== RECORDED DATA ==
━━━━━━━━
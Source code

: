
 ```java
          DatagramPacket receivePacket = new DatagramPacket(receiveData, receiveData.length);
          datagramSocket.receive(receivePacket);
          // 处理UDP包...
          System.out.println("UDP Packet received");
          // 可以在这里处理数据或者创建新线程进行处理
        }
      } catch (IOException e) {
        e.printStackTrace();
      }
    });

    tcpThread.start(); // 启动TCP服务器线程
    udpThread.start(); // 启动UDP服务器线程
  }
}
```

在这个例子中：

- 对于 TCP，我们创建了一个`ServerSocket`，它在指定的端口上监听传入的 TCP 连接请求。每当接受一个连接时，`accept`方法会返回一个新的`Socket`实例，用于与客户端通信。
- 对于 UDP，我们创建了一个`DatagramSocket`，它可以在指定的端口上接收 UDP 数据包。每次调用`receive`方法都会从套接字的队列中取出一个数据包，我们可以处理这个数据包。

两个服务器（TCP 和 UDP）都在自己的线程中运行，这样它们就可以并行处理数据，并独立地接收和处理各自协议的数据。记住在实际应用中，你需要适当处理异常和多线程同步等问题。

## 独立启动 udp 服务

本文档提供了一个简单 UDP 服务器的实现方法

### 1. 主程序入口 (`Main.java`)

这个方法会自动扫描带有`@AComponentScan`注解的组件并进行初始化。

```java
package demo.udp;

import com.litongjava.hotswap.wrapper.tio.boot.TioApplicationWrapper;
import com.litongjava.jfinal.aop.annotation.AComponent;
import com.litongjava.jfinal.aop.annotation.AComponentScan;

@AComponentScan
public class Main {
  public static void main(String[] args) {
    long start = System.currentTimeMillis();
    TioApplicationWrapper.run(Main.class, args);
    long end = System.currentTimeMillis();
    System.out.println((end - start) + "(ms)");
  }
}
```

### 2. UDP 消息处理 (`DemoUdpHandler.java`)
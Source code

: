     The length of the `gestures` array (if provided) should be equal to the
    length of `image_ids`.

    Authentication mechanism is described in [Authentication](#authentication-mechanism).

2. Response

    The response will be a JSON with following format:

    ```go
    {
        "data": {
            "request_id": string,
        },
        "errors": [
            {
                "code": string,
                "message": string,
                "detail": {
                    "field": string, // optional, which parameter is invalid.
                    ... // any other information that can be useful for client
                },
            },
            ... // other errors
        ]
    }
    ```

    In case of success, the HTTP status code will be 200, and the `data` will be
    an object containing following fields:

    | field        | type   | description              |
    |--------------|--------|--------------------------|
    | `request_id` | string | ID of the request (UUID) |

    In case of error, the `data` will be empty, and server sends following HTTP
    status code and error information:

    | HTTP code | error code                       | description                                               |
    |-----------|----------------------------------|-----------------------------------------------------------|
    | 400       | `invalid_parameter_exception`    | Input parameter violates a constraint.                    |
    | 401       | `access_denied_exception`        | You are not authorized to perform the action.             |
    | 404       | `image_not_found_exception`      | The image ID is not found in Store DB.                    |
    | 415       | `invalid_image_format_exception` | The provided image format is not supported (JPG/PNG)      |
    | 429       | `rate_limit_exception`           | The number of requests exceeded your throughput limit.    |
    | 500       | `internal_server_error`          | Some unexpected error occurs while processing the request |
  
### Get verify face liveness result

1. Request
━━━━━━━━
== WHAT NEEDS TO BE DONE ==
Copy from the entries only those lines that hold the word "parameter".

== REPLY TO THE TASK ==
                    "field": string, // optional, which parameter is invalid.
    | 400       | `invalid_parameter_exception`    | Input parameter violates a constraint.                    |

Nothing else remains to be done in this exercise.